Directions for this task: Go through the records and copy each line where the word "stadio" occurs.

--- START ---

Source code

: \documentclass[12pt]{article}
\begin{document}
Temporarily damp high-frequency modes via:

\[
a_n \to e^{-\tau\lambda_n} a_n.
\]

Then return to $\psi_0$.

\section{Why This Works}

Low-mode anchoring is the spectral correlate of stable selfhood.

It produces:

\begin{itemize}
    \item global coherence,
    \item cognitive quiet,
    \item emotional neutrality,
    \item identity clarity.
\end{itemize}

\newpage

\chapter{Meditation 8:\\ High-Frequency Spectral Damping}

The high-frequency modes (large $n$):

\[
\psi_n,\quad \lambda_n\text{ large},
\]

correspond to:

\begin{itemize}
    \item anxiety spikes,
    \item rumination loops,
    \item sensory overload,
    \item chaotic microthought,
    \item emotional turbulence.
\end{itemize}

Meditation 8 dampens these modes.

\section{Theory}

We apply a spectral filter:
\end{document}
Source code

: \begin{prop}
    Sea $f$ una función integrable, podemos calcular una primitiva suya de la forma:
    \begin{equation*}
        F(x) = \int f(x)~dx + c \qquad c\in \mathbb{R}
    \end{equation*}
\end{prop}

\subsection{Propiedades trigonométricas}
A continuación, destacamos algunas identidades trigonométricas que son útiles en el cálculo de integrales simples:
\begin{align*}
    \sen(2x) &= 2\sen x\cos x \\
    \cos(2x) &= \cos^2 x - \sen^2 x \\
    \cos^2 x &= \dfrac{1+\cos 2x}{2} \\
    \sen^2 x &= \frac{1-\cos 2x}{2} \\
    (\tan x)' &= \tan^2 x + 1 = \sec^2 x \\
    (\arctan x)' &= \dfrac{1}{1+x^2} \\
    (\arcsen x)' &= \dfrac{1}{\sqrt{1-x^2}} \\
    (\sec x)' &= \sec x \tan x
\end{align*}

--- END ---
--- START ---

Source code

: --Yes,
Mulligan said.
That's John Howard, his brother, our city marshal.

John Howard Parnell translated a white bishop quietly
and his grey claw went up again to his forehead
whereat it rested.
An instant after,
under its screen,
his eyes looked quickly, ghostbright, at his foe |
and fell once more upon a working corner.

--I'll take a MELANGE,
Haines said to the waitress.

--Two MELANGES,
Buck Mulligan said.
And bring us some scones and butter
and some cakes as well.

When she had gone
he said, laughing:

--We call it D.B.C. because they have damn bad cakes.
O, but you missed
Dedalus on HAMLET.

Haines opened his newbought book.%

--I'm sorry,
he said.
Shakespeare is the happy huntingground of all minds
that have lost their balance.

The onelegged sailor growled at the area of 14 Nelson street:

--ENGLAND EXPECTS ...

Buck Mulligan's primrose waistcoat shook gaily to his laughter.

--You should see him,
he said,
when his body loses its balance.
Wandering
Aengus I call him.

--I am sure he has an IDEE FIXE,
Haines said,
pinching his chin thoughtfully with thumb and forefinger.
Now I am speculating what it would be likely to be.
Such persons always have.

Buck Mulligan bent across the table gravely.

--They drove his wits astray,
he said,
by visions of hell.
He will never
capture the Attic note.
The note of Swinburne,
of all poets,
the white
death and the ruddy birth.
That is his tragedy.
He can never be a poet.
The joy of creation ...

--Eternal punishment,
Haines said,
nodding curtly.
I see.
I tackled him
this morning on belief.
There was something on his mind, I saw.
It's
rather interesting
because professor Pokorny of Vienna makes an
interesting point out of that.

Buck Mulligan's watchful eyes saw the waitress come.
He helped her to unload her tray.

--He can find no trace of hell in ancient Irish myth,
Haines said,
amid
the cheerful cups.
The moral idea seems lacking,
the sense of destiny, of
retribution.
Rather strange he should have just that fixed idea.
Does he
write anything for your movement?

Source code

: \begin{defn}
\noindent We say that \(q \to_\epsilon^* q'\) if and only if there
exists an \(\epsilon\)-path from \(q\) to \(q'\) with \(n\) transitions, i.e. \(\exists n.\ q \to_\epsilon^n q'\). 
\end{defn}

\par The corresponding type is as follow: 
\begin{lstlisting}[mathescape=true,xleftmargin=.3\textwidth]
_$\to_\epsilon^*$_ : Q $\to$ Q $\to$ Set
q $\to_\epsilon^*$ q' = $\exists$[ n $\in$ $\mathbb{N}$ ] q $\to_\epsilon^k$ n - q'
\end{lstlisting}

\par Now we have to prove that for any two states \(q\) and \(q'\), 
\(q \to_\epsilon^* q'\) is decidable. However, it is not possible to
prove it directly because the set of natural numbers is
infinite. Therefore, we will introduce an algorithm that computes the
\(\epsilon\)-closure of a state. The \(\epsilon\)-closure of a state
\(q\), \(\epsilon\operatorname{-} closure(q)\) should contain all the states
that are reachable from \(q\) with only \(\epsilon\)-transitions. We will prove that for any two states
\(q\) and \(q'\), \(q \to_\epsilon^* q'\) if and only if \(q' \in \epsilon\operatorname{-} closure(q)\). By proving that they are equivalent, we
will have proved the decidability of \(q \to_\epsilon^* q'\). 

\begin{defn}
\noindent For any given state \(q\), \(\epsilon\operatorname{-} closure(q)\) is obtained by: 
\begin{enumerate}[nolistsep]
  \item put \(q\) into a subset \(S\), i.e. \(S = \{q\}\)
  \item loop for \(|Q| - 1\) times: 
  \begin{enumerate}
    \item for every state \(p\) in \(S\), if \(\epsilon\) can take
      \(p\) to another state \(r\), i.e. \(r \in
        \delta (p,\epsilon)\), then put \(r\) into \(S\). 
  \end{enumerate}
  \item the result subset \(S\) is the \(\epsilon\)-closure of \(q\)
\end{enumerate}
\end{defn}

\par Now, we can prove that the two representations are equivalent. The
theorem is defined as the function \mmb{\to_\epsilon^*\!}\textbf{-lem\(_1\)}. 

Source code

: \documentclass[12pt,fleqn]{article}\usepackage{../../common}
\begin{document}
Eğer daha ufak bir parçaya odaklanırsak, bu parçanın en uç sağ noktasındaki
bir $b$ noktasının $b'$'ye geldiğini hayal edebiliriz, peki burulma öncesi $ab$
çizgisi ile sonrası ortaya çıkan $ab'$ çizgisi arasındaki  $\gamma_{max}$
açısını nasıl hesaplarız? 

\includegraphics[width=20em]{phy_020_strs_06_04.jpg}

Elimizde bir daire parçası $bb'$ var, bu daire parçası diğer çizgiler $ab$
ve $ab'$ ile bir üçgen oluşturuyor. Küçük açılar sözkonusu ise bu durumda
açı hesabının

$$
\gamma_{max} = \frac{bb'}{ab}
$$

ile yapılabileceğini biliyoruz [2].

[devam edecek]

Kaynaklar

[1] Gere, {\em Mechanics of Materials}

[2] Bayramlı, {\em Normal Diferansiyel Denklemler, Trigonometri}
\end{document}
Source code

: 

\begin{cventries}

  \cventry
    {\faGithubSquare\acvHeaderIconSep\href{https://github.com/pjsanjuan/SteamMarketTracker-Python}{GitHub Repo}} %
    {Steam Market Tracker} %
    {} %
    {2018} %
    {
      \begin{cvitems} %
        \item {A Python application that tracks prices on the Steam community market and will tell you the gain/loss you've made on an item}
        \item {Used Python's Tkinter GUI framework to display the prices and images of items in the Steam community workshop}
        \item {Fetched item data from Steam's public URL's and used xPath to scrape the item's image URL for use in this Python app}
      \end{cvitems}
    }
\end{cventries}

--- END ---
--- START ---

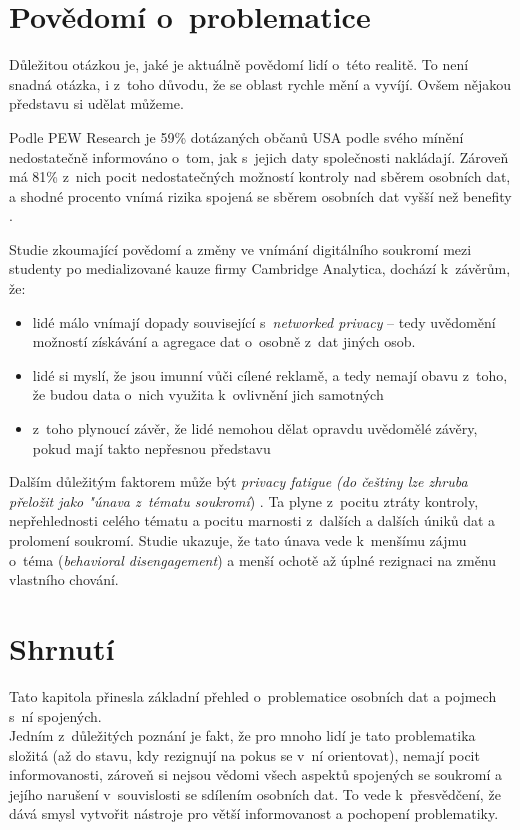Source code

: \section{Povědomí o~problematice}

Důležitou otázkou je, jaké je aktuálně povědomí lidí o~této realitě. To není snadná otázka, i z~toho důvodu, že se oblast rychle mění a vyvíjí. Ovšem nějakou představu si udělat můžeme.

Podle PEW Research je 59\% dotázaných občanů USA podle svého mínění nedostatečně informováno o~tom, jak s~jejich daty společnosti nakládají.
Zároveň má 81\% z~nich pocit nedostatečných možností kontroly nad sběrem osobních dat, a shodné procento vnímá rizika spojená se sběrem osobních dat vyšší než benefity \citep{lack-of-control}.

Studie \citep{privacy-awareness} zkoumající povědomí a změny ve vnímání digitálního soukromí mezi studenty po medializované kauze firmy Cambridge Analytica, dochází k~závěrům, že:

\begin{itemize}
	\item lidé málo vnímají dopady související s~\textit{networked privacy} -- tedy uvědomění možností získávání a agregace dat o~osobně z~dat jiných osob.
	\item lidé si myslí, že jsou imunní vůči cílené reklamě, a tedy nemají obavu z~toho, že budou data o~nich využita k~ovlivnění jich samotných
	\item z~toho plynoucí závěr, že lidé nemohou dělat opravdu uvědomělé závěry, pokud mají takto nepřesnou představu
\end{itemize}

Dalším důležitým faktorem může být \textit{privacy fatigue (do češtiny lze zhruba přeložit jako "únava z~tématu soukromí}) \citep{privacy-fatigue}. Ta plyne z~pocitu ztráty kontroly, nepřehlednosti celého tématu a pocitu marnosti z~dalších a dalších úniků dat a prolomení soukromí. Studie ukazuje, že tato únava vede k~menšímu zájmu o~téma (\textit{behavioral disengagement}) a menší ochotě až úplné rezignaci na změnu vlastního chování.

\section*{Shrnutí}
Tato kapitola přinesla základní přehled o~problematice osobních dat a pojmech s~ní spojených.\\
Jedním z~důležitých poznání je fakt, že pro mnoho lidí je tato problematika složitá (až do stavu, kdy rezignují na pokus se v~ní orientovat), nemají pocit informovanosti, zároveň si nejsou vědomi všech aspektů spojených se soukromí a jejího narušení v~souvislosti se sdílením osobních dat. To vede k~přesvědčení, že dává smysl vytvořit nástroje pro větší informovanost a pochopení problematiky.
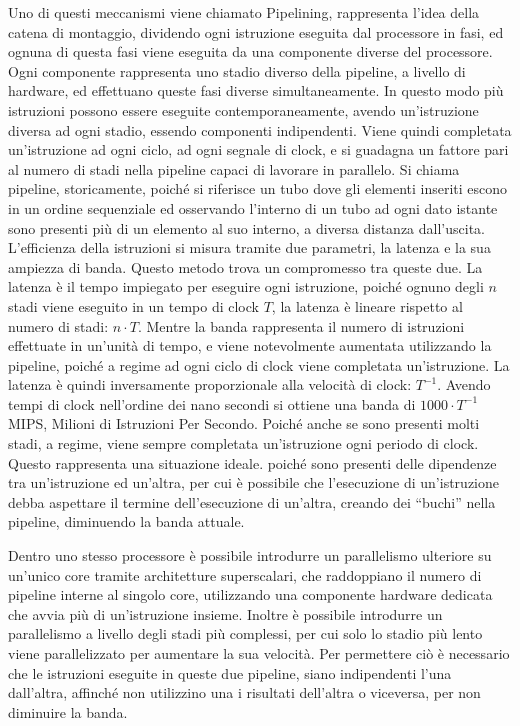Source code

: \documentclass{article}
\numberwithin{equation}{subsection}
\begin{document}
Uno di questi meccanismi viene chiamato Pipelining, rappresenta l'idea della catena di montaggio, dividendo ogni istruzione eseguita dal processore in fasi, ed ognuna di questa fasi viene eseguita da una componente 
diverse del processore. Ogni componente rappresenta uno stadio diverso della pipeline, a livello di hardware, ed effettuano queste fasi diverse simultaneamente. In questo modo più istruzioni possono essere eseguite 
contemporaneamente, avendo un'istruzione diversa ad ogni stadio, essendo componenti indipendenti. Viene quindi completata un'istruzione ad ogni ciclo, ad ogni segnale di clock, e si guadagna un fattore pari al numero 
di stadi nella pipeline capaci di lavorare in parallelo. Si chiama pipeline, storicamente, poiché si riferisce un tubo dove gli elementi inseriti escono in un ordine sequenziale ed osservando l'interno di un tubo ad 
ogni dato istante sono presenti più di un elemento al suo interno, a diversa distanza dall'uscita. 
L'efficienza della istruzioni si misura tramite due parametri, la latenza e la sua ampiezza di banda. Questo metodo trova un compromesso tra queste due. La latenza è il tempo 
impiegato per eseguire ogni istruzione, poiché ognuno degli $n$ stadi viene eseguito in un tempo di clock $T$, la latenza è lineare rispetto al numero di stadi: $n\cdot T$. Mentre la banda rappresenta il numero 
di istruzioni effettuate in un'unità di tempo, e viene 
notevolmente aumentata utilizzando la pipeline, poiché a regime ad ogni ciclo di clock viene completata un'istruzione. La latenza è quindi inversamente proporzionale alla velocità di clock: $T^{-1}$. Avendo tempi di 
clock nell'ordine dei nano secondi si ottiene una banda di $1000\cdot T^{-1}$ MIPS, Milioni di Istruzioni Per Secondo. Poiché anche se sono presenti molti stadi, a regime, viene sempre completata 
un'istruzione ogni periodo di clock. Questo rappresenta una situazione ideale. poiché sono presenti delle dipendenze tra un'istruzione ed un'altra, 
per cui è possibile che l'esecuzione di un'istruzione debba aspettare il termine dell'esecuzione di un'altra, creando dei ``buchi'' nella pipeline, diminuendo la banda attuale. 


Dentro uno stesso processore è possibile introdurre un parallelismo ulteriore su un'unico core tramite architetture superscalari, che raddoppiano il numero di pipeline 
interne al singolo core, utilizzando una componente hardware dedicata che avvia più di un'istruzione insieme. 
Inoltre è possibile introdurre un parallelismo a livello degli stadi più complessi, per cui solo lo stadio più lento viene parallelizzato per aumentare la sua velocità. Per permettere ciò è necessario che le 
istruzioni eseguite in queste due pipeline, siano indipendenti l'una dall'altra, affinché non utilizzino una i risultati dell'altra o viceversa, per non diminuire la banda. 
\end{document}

--- END ---

Exercise output:
diverse del processore. Ogni componente rappresenta uno stadio diverso della pipeline, a livello di hardware, ed effettuano queste fasi diverse simultaneamente. In questo modo più istruzioni possono essere eseguite 
contemporaneamente, avendo un'istruzione diversa ad ogni stadio, essendo componenti indipendenti. Viene quindi completata un'istruzione ad ogni ciclo, ad ogni segnale di clock, e si guadagna un fattore pari al numero 
Inoltre è possibile introdurre un parallelismo a livello degli stadi più complessi, per cui solo lo stadio più lento viene parallelizzato per aumentare la sua velocità. Per permettere ciò è necessario che le 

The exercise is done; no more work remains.